The Spider Network
Page 37
But when presented with e-mail after e-mail that seemed to show Thursfield himself taking Libor-moving instructions from traders—in the period before Hayes had arrived at Citigroup—he rattled off excuses. “I have chosen my words poorly here,” he said to explain one statement. “This e-mail reflects a poor choice of words on my part,” he conceded in relation to another note. “This was a flippant remark of mine,” he said about yet another e-mail where he suggested getting Barclays to lower its rates. When shown other e-mails where Citigroup colleagues explained their plans to manipulate Libor, Thursfield insisted he didn’t know what they were talking about.
* * *
The judge assigned to Hayes’s case was a former semiprofessional rugby player named Jeremy Cooke. He was a longtime trial lawyer, bespectacled and with bushy eyebrows and brown hair punctuated by white sideburns. He had joined the bench in 2001, the same year he was knighted. A member of a socially conservative Christian lawyers’ group, he had ruffled feathers in the past by sentencing a woman to eight years in prison for performing her own late-term abortion.
After months of reviewing evidence and mediating lawyers’ pretrial jousting, Cooke was pretty sure Hayes was guilty.
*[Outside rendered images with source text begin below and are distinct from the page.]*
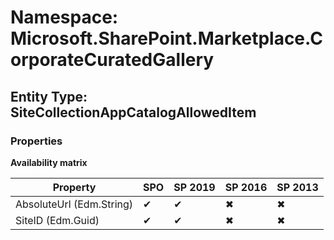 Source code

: # Namespace: Microsoft.SharePoint.Marketplace.CorporateCuratedGallery
## Entity Type: SiteCollectionAppCatalogAllowedItem

### Properties

**Availability matrix**

Property | SPO | SP 2019 | SP 2016 | SP 2013
----------|-----|---------|---------|--------
AbsoluteUrl (Edm.String) | ✔ | ✔ | ✖ | ✖
SiteID (Edm.Guid) | ✔ | ✔ | ✖ | ✖

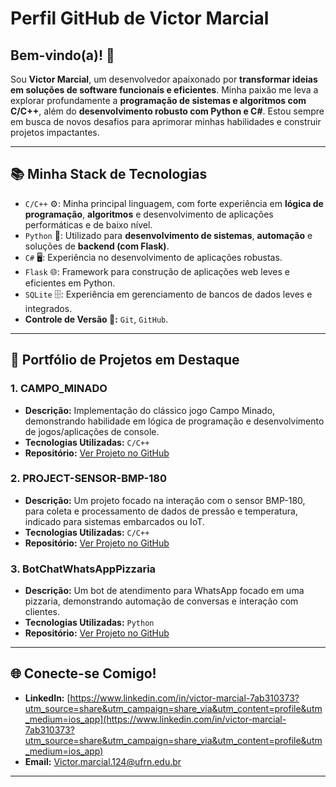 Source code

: # Perfil GitHub de Victor Marcial

## Bem-vindo(a)! 👋

Sou **Victor Marcial**, um desenvolvedor apaixonado por **transformar ideias em soluções de software funcionais e eficientes**. Minha paixão me leva a explorar profundamente a **programação de sistemas e algoritmos com C/C++**, além do **desenvolvimento robusto com Python e C#**. Estou sempre em busca de novos desafios para aprimorar minhas habilidades e construir projetos impactantes.

---

## 📚 Minha Stack de Tecnologias

* `C/C++` ⚙️: Minha principal linguagem, com forte experiência em **lógica de programação**, **algoritmos** e desenvolvimento de aplicações performáticas e de baixo nível.
* `Python` 🐍: Utilizado para **desenvolvimento de sistemas**, **automação** e soluções de **backend (com Flask)**.
* `C#` 🖥️: Experiência no desenvolvimento de aplicações robustas.
* `Flask` 🌐: Framework para construção de aplicações web leves e eficientes em Python.
* `SQLite` 🗄️: Experiência em gerenciamento de bancos de dados leves e integrados.
* **Controle de Versão 🐙:** `Git`, `GitHub`.

---

## 🎯 Portfólio de Projetos em Destaque

### 1. CAMPO_MINADO
* **Descrição:** Implementação do clássico jogo Campo Minado, demonstrando habilidade em lógica de programação e desenvolvimento de jogos/aplicações de console.
* **Tecnologias Utilizadas:** `C/C++`
* **Repositório:** [Ver Projeto no GitHub](https://github.com/VICTORGG04/CAMPO_MINADO)

### 2. PROJECT-SENSOR-BMP-180
* **Descrição:** Um projeto focado na interação com o sensor BMP-180, para coleta e processamento de dados de pressão e temperatura, indicado para sistemas embarcados ou IoT.
* **Tecnologias Utilizadas:** `C/C++`
* **Repositório:** [Ver Projeto no GitHub](https://github.com/VICTORGG04/PROJECT-SENSOR-BMP-180)

### 3. BotChatWhatsAppPizzaria
* **Descrição:** Um bot de atendimento para WhatsApp focado em uma pizzaria, demonstrando automação de conversas e interação com clientes.
* **Tecnologias Utilizadas:** `Python`
* **Repositório:** [Ver Projeto no GitHub](https://github.com/VICTORGG04/BotChatWhatsAppPizzaria)

---

## 🌐 Conecte-se Comigo!

* **LinkedIn:** [https://www.linkedin.com/in/victor-marcial-7ab310373?utm_source=share&utm_campaign=share_via&utm_content=profile&utm_medium=ios_app](https://www.linkedin.com/in/victor-marcial-7ab310373?utm_source=share&utm_campaign=share_via&utm_content=profile&utm_medium=ios_app)
* **Email:** [Victor.marcial.124@ufrn.edu.br](mailto:Victor.marcial.124@ufrn.edu.br)

---

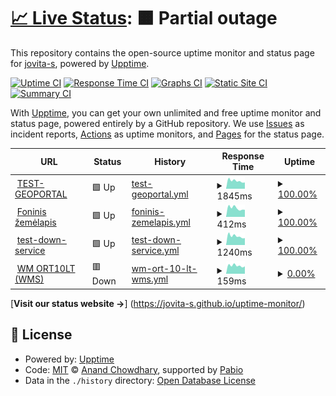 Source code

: # [📈 Live Status](https://demo.upptime.js.org): <!--live status--> **🟧 Partial outage**

This repository contains the open-source uptime monitor and status page for [jovita-s](https://jovita-s.github.io/uptime-monitor/), powered by [Upptime](https://github.com/upptime/upptime).

[![Uptime CI](https://github.com/jovita-s/uptime-monitor/workflows/Uptime%20CI/badge.svg)](https://github.com/jovita-s/uptime-monitor/actions?query=workflow%3A%22Uptime+CI%22)
[![Response Time CI](https://github.com/jovita-s/uptime-monitor/workflows/Response%20Time%20CI/badge.svg)](https://github.com/jovita-s/uptime-monitor/actions?query=workflow%3A%22Response+Time+CI%22)
[![Graphs CI](https://github.com/jovita-s/uptime-monitor/workflows/Graphs%20CI/badge.svg)](https://github.com/jovita-s/uptime-monitor/actions?query=workflow%3A%22Graphs+CI%22)
[![Static Site CI](https://github.com/jovita-s/uptime-monitor/workflows/Static%20Site%20CI/badge.svg)](https://github.com/jovita-s/uptime-monitor/actions?query=workflow%3A%22Static+Site+CI%22)
[![Summary CI](https://github.com/jovita-s/uptime-monitor/workflows/Summary%20CI/badge.svg)](https://github.com/jovita-s/uptime-monitor/actions?query=workflow%3A%22Summary+CI%22)

With [Upptime](https://upptime.js.org), you can get your own unlimited and free uptime monitor and status page, powered entirely by a GitHub repository. We use [Issues](https://github.com/jovita-s/uptime-monitor/issues) as incident reports, [Actions](https://github.com/jovita-s/uptime-monitor/actions) as uptime monitors, and [Pages](https://demo.upptime.js.org) for the status page.

<!--start: status pages-->
<!-- This summary is generated by Upptime (https://github.com/upptime/upptime) -->
<!-- Do not edit this manually, your changes will be overwritten -->
<!-- prettier-ignore -->
| URL | Status | History | Response Time | Uptime |
| --- | ------ | ------- | ------------- | ------ |
| <img alt="" src="https://icons.duckduckgo.com/ip3/www.geoportal.lt.ico" height="13"> [TEST-GEOPORTAL](https://www.geoportal.lt) | 🟩 Up | [test-geoportal.yml](https://github.com/jovita-s/uptime-monitor/commits/HEAD/history/test-geoportal.yml) | <details><summary><img alt="Response time graph" src="./graphs/test-geoportal/response-time-week.png" height="20"> 1845ms</summary><br><a href="https://jovita-s.github.io/uptime-monitor/history/test-geoportal"><img alt="Response time 1903" src="https://img.shields.io/endpoint?url=https%3A%2F%2Fraw.githubusercontent.com%2Fjovita-s%2Fuptime-monitor%2FHEAD%2Fapi%2Ftest-geoportal%2Fresponse-time.json"></a><br><a href="https://jovita-s.github.io/uptime-monitor/history/test-geoportal"><img alt="24-hour response time 1467" src="https://img.shields.io/endpoint?url=https%3A%2F%2Fraw.githubusercontent.com%2Fjovita-s%2Fuptime-monitor%2FHEAD%2Fapi%2Ftest-geoportal%2Fresponse-time-day.json"></a><br><a href="https://jovita-s.github.io/uptime-monitor/history/test-geoportal"><img alt="7-day response time 1845" src="https://img.shields.io/endpoint?url=https%3A%2F%2Fraw.githubusercontent.com%2Fjovita-s%2Fuptime-monitor%2FHEAD%2Fapi%2Ftest-geoportal%2Fresponse-time-week.json"></a><br><a href="https://jovita-s.github.io/uptime-monitor/history/test-geoportal"><img alt="30-day response time 1991" src="https://img.shields.io/endpoint?url=https%3A%2F%2Fraw.githubusercontent.com%2Fjovita-s%2Fuptime-monitor%2FHEAD%2Fapi%2Ftest-geoportal%2Fresponse-time-month.json"></a><br><a href="https://jovita-s.github.io/uptime-monitor/history/test-geoportal"><img alt="1-year response time 1903" src="https://img.shields.io/endpoint?url=https%3A%2F%2Fraw.githubusercontent.com%2Fjovita-s%2Fuptime-monitor%2FHEAD%2Fapi%2Ftest-geoportal%2Fresponse-time-year.json"></a></details> | <details><summary><a href="https://jovita-s.github.io/uptime-monitor/history/test-geoportal">100.00%</a></summary><a href="https://jovita-s.github.io/uptime-monitor/history/test-geoportal"><img alt="All-time uptime 100.00%" src="https://img.shields.io/endpoint?url=https%3A%2F%2Fraw.githubusercontent.com%2Fjovita-s%2Fuptime-monitor%2FHEAD%2Fapi%2Ftest-geoportal%2Fuptime.json"></a><br><a href="https://jovita-s.github.io/uptime-monitor/history/test-geoportal"><img alt="24-hour uptime 100.00%" src="https://img.shields.io/endpoint?url=https%3A%2F%2Fraw.githubusercontent.com%2Fjovita-s%2Fuptime-monitor%2FHEAD%2Fapi%2Ftest-geoportal%2Fuptime-day.json"></a><br><a href="https://jovita-s.github.io/uptime-monitor/history/test-geoportal"><img alt="7-day uptime 100.00%" src="https://img.shields.io/endpoint?url=https%3A%2F%2Fraw.githubusercontent.com%2Fjovita-s%2Fuptime-monitor%2FHEAD%2Fapi%2Ftest-geoportal%2Fuptime-week.json"></a><br><a href="https://jovita-s.github.io/uptime-monitor/history/test-geoportal"><img alt="30-day uptime 100.00%" src="https://img.shields.io/endpoint?url=https%3A%2F%2Fraw.githubusercontent.com%2Fjovita-s%2Fuptime-monitor%2FHEAD%2Fapi%2Ftest-geoportal%2Fuptime-month.json"></a><br><a href="https://jovita-s.github.io/uptime-monitor/history/test-geoportal"><img alt="1-year uptime 100.00%" src="https://img.shields.io/endpoint?url=https%3A%2F%2Fraw.githubusercontent.com%2Fjovita-s%2Fuptime-monitor%2FHEAD%2Fapi%2Ftest-geoportal%2Fuptime-year.json"></a></details>
| <img alt="" src="https://icons.duckduckgo.com/ip3/www.geoportal.lt.ico" height="13"> [Foninis žemėlapis](https://www.geoportal.lt/mapproxy/gisc_pagrindinis/MapServer/tile/11/14532/21046) | 🟩 Up | [foninis-zemelapis.yml](https://github.com/jovita-s/uptime-monitor/commits/HEAD/history/foninis-zemelapis.yml) | <details><summary><img alt="Response time graph" src="./graphs/foninis-zemelapis/response-time-week.png" height="20"> 412ms</summary><br><a href="https://jovita-s.github.io/uptime-monitor/history/foninis-zemelapis"><img alt="Response time 571" src="https://img.shields.io/endpoint?url=https%3A%2F%2Fraw.githubusercontent.com%2Fjovita-s%2Fuptime-monitor%2FHEAD%2Fapi%2Ffoninis-zemelapis%2Fresponse-time.json"></a><br><a href="https://jovita-s.github.io/uptime-monitor/history/foninis-zemelapis"><img alt="24-hour response time 335" src="https://img.shields.io/endpoint?url=https%3A%2F%2Fraw.githubusercontent.com%2Fjovita-s%2Fuptime-monitor%2FHEAD%2Fapi%2Ffoninis-zemelapis%2Fresponse-time-day.json"></a><br><a href="https://jovita-s.github.io/uptime-monitor/history/foninis-zemelapis"><img alt="7-day response time 412" src="https://img.shields.io/endpoint?url=https%3A%2F%2Fraw.githubusercontent.com%2Fjovita-s%2Fuptime-monitor%2FHEAD%2Fapi%2Ffoninis-zemelapis%2Fresponse-time-week.json"></a><br><a href="https://jovita-s.github.io/uptime-monitor/history/foninis-zemelapis"><img alt="30-day response time 400" src="https://img.shields.io/endpoint?url=https%3A%2F%2Fraw.githubusercontent.com%2Fjovita-s%2Fuptime-monitor%2FHEAD%2Fapi%2Ffoninis-zemelapis%2Fresponse-time-month.json"></a><br><a href="https://jovita-s.github.io/uptime-monitor/history/foninis-zemelapis"><img alt="1-year response time 571" src="https://img.shields.io/endpoint?url=https%3A%2F%2Fraw.githubusercontent.com%2Fjovita-s%2Fuptime-monitor%2FHEAD%2Fapi%2Ffoninis-zemelapis%2Fresponse-time-year.json"></a></details> | <details><summary><a href="https://jovita-s.github.io/uptime-monitor/history/foninis-zemelapis">100.00%</a></summary><a href="https://jovita-s.github.io/uptime-monitor/history/foninis-zemelapis"><img alt="All-time uptime 100.00%" src="https://img.shields.io/endpoint?url=https%3A%2F%2Fraw.githubusercontent.com%2Fjovita-s%2Fuptime-monitor%2FHEAD%2Fapi%2Ffoninis-zemelapis%2Fuptime.json"></a><br><a href="https://jovita-s.github.io/uptime-monitor/history/foninis-zemelapis"><img alt="24-hour uptime 100.00%" src="https://img.shields.io/endpoint?url=https%3A%2F%2Fraw.githubusercontent.com%2Fjovita-s%2Fuptime-monitor%2FHEAD%2Fapi%2Ffoninis-zemelapis%2Fuptime-day.json"></a><br><a href="https://jovita-s.github.io/uptime-monitor/history/foninis-zemelapis"><img alt="7-day uptime 100.00%" src="https://img.shields.io/endpoint?url=https%3A%2F%2Fraw.githubusercontent.com%2Fjovita-s%2Fuptime-monitor%2FHEAD%2Fapi%2Ffoninis-zemelapis%2Fuptime-week.json"></a><br><a href="https://jovita-s.github.io/uptime-monitor/history/foninis-zemelapis"><img alt="30-day uptime 100.00%" src="https://img.shields.io/endpoint?url=https%3A%2F%2Fraw.githubusercontent.com%2Fjovita-s%2Fuptime-monitor%2FHEAD%2Fapi%2Ffoninis-zemelapis%2Fuptime-month.json"></a><br><a href="https://jovita-s.github.io/uptime-monitor/history/foninis-zemelapis"><img alt="1-year uptime 100.00%" src="https://img.shields.io/endpoint?url=https%3A%2F%2Fraw.githubusercontent.com%2Fjovita-s%2Fuptime-monitor%2FHEAD%2Fapi%2Ffoninis-zemelapis%2Fuptime-year.json"></a></details>
| <img alt="" src="https://icons.duckduckgo.com/ip3/vlkiis.lki.lt.ico" height="13"> [test-down-service](https://vlkiis.lki.lt/gis/app/gisproxy.ashx/rest/services/LKIIS/Tarmes/MapServer/export?dpi=96&transparent=true&format=png8&layers=show%3A0&bbox=509904.0057917094%2C6175386.471634376%2C510281.8315473609%2C6175911.935185304&bboxSR=3346&imageSR=3346&size=714%2C993&f=image) | 🟩 Up | [test-down-service.yml](https://github.com/jovita-s/uptime-monitor/commits/HEAD/history/test-down-service.yml) | <details><summary><img alt="Response time graph" src="./graphs/test-down-service/response-time-week.png" height="20"> 1240ms</summary><br><a href="https://jovita-s.github.io/uptime-monitor/history/test-down-service"><img alt="Response time 2071" src="https://img.shields.io/endpoint?url=https%3A%2F%2Fraw.githubusercontent.com%2Fjovita-s%2Fuptime-monitor%2FHEAD%2Fapi%2Ftest-down-service%2Fresponse-time.json"></a><br><a href="https://jovita-s.github.io/uptime-monitor/history/test-down-service"><img alt="24-hour response time 970" src="https://img.shields.io/endpoint?url=https%3A%2F%2Fraw.githubusercontent.com%2Fjovita-s%2Fuptime-monitor%2FHEAD%2Fapi%2Ftest-down-service%2Fresponse-time-day.json"></a><br><a href="https://jovita-s.github.io/uptime-monitor/history/test-down-service"><img alt="7-day response time 1240" src="https://img.shields.io/endpoint?url=https%3A%2F%2Fraw.githubusercontent.com%2Fjovita-s%2Fuptime-monitor%2FHEAD%2Fapi%2Ftest-down-service%2Fresponse-time-week.json"></a><br><a href="https://jovita-s.github.io/uptime-monitor/history/test-down-service"><img alt="30-day response time 1196" src="https://img.shields.io/endpoint?url=https%3A%2F%2Fraw.githubusercontent.com%2Fjovita-s%2Fuptime-monitor%2FHEAD%2Fapi%2Ftest-down-service%2Fresponse-time-month.json"></a><br><a href="https://jovita-s.github.io/uptime-monitor/history/test-down-service"><img alt="1-year response time 2071" src="https://img.shields.io/endpoint?url=https%3A%2F%2Fraw.githubusercontent.com%2Fjovita-s%2Fuptime-monitor%2FHEAD%2Fapi%2Ftest-down-service%2Fresponse-time-year.json"></a></details> | <details><summary><a href="https://jovita-s.github.io/uptime-monitor/history/test-down-service">100.00%</a></summary><a href="https://jovita-s.github.io/uptime-monitor/history/test-down-service"><img alt="All-time uptime 76.65%" src="https://img.shields.io/endpoint?url=https%3A%2F%2Fraw.githubusercontent.com%2Fjovita-s%2Fuptime-monitor%2FHEAD%2Fapi%2Ftest-down-service%2Fuptime.json"></a><br><a href="https://jovita-s.github.io/uptime-monitor/history/test-down-service"><img alt="24-hour uptime 100.00%" src="https://img.shields.io/endpoint?url=https%3A%2F%2Fraw.githubusercontent.com%2Fjovita-s%2Fuptime-monitor%2FHEAD%2Fapi%2Ftest-down-service%2Fuptime-day.json"></a><br><a href="https://jovita-s.github.io/uptime-monitor/history/test-down-service"><img alt="7-day uptime 100.00%" src="https://img.shields.io/endpoint?url=https%3A%2F%2Fraw.githubusercontent.com%2Fjovita-s%2Fuptime-monitor%2FHEAD%2Fapi%2Ftest-down-service%2Fuptime-week.json"></a><br><a href="https://jovita-s.github.io/uptime-monitor/history/test-down-service"><img alt="30-day uptime 100.00%" src="https://img.shields.io/endpoint?url=https%3A%2F%2Fraw.githubusercontent.com%2Fjovita-s%2Fuptime-monitor%2FHEAD%2Fapi%2Ftest-down-service%2Fuptime-month.json"></a><br><a href="https://jovita-s.github.io/uptime-monitor/history/test-down-service"><img alt="1-year uptime 76.65%" src="https://img.shields.io/endpoint?url=https%3A%2F%2Fraw.githubusercontent.com%2Fjovita-s%2Fuptime-monitor%2FHEAD%2Fapi%2Ftest-down-service%2Fuptime-year.json"></a></details>
| <img alt="" src="https://icons.duckduckgo.com/ip3/www.geoportal.lt.ico" height="13"> [WM ORT10LT (WMS)](https://www.geoportal.lt/wss/service/NZT-ORT10LT_recent-wm-WMS/httpauth/licid-LGII-4b6ccc8b-1a4a-4d86-ae5f-d993613361a0?SERVICE=WMS&REQUEST=GetMap&FORMAT=image/png&TRANSPARENT=TRUE&STYLES=&VERSION=1.1.1&LAYERS=0&WIDTH=949&HEIGHT=865&SRS=EPSG:3346&BBOX=484614.55451870296,6061066.698493506,610159.5972754551,6175499.219025214) | 🟥 Down | [wm-ort-10-lt-wms.yml](https://github.com/jovita-s/uptime-monitor/commits/HEAD/history/wm-ort-10-lt-wms.yml) | <details><summary><img alt="Response time graph" src="./graphs/wm-ort-10-lt-wms/response-time-week.png" height="20"> 159ms</summary><br><a href="https://jovita-s.github.io/uptime-monitor/history/wm-ort-10-lt-wms"><img alt="Response time 240" src="https://img.shields.io/endpoint?url=https%3A%2F%2Fraw.githubusercontent.com%2Fjovita-s%2Fuptime-monitor%2FHEAD%2Fapi%2Fwm-ort-10-lt-wms%2Fresponse-time.json"></a><br><a href="https://jovita-s.github.io/uptime-monitor/history/wm-ort-10-lt-wms"><img alt="24-hour response time 145" src="https://img.shields.io/endpoint?url=https%3A%2F%2Fraw.githubusercontent.com%2Fjovita-s%2Fuptime-monitor%2FHEAD%2Fapi%2Fwm-ort-10-lt-wms%2Fresponse-time-day.json"></a><br><a href="https://jovita-s.github.io/uptime-monitor/history/wm-ort-10-lt-wms"><img alt="7-day response time 159" src="https://img.shields.io/endpoint?url=https%3A%2F%2Fraw.githubusercontent.com%2Fjovita-s%2Fuptime-monitor%2FHEAD%2Fapi%2Fwm-ort-10-lt-wms%2Fresponse-time-week.json"></a><br><a href="https://jovita-s.github.io/uptime-monitor/history/wm-ort-10-lt-wms"><img alt="30-day response time 153" src="https://img.shields.io/endpoint?url=https%3A%2F%2Fraw.githubusercontent.com%2Fjovita-s%2Fuptime-monitor%2FHEAD%2Fapi%2Fwm-ort-10-lt-wms%2Fresponse-time-month.json"></a><br><a href="https://jovita-s.github.io/uptime-monitor/history/wm-ort-10-lt-wms"><img alt="1-year response time 240" src="https://img.shields.io/endpoint?url=https%3A%2F%2Fraw.githubusercontent.com%2Fjovita-s%2Fuptime-monitor%2FHEAD%2Fapi%2Fwm-ort-10-lt-wms%2Fresponse-time-year.json"></a></details> | <details><summary><a href="https://jovita-s.github.io/uptime-monitor/history/wm-ort-10-lt-wms">0.00%</a></summary><a href="https://jovita-s.github.io/uptime-monitor/history/wm-ort-10-lt-wms"><img alt="All-time uptime 0.00%" src="https://img.shields.io/endpoint?url=https%3A%2F%2Fraw.githubusercontent.com%2Fjovita-s%2Fuptime-monitor%2FHEAD%2Fapi%2Fwm-ort-10-lt-wms%2Fuptime.json"></a><br><a href="https://jovita-s.github.io/uptime-monitor/history/wm-ort-10-lt-wms"><img alt="24-hour uptime 0.00%" src="https://img.shields.io/endpoint?url=https%3A%2F%2Fraw.githubusercontent.com%2Fjovita-s%2Fuptime-monitor%2FHEAD%2Fapi%2Fwm-ort-10-lt-wms%2Fuptime-day.json"></a><br><a href="https://jovita-s.github.io/uptime-monitor/history/wm-ort-10-lt-wms"><img alt="7-day uptime 0.00%" src="https://img.shields.io/endpoint?url=https%3A%2F%2Fraw.githubusercontent.com%2Fjovita-s%2Fuptime-monitor%2FHEAD%2Fapi%2Fwm-ort-10-lt-wms%2Fuptime-week.json"></a><br><a href="https://jovita-s.github.io/uptime-monitor/history/wm-ort-10-lt-wms"><img alt="30-day uptime 1.38%" src="https://img.shields.io/endpoint?url=https%3A%2F%2Fraw.githubusercontent.com%2Fjovita-s%2Fuptime-monitor%2FHEAD%2Fapi%2Fwm-ort-10-lt-wms%2Fuptime-month.json"></a><br><a href="https://jovita-s.github.io/uptime-monitor/history/wm-ort-10-lt-wms"><img alt="1-year uptime 0.00%" src="https://img.shields.io/endpoint?url=https%3A%2F%2Fraw.githubusercontent.com%2Fjovita-s%2Fuptime-monitor%2FHEAD%2Fapi%2Fwm-ort-10-lt-wms%2Fuptime-year.json"></a></details>

<!--end: status pages-->

[**Visit our status website →**] (https://jovita-s.github.io/uptime-monitor/)

## 📄 License

- Powered by: [Upptime](https://github.com/upptime/upptime)
- Code: [MIT](./LICENSE) © [Anand Chowdhary](https://anandchowdhary.com), supported by [Pabio](https://pabio.com)
- Data in the `./history` directory: [Open Database License](https://opendatacommons.org/licenses/odbl/1-0/)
Most of the defense’s maneuvers to get the case dismissed or delayed or redefined struck him as a waste of time. The trial already had been pushed back to spring 2015, and Cooke was determined to get it wrapped up before the court shut down for that year’s August recess.
Carter-Stephenson tried to get the case tossed on an important technicality: Only in the wake of the Barclays settlement had Parliament passed a law officially outlawing the manipulation of benchmarks like Libor, and that didn’t apply retroactively. Plus, the conspiracy-to-defraud charges against Hayes hinged on the notion that he had intended to defraud third parties. Well, who exactly were those third parties, and how were they actually defrauded? The SFO hadn’t presented evidence that identified victims.
Hayes’s lawyers also decided to seek Cooke’s recusal, citing comments he’d made in court about the case being “open-and-shut” and his repeated references to Hayes as a “gambler.” But in one motion after another, the judge ruled for the Crown (as the prosecution is known in British courts). Cooke, presumably not thrilled by the efforts to oust him, stayed on the case.
* * *
On an unseasonably warm September afternoon, Farr arrived at Canary Wharf to meet one more time with the regulator that, until recently, had been called the FSA. While the agency occupied the same skyscraper, with the same ferocious owl sculpture guarding the lobby, it had been rechristened the Financial Conduct Authority—part of a government effort to wipe away, once and for all, the old agency’s stained reputation. Farr’s former employer had undergone changes, too. The Libor investigation had put RP Martin’s future in peril; it was sold to its larger rival, BGC. Caplin was removed from power. The FCA fined the former CEO £225,000 and banned him from ever again holding a senior financial job in the United Kingdom, accusing him of presiding over a corrupt, lawless culture. Farr, meanwhile, had sold all but one of his motorcycles, including his two beloved Ducatis. He got a temporary job chopping down trees and selling them at a local market. His life was in turmoil, but at least he had managed to maintain a sense of humor. He joked that his new open-air job was a good use of his “market” skills. To handle some of his legal communications, he registered an e-mail address with the username “terrysinapickle.”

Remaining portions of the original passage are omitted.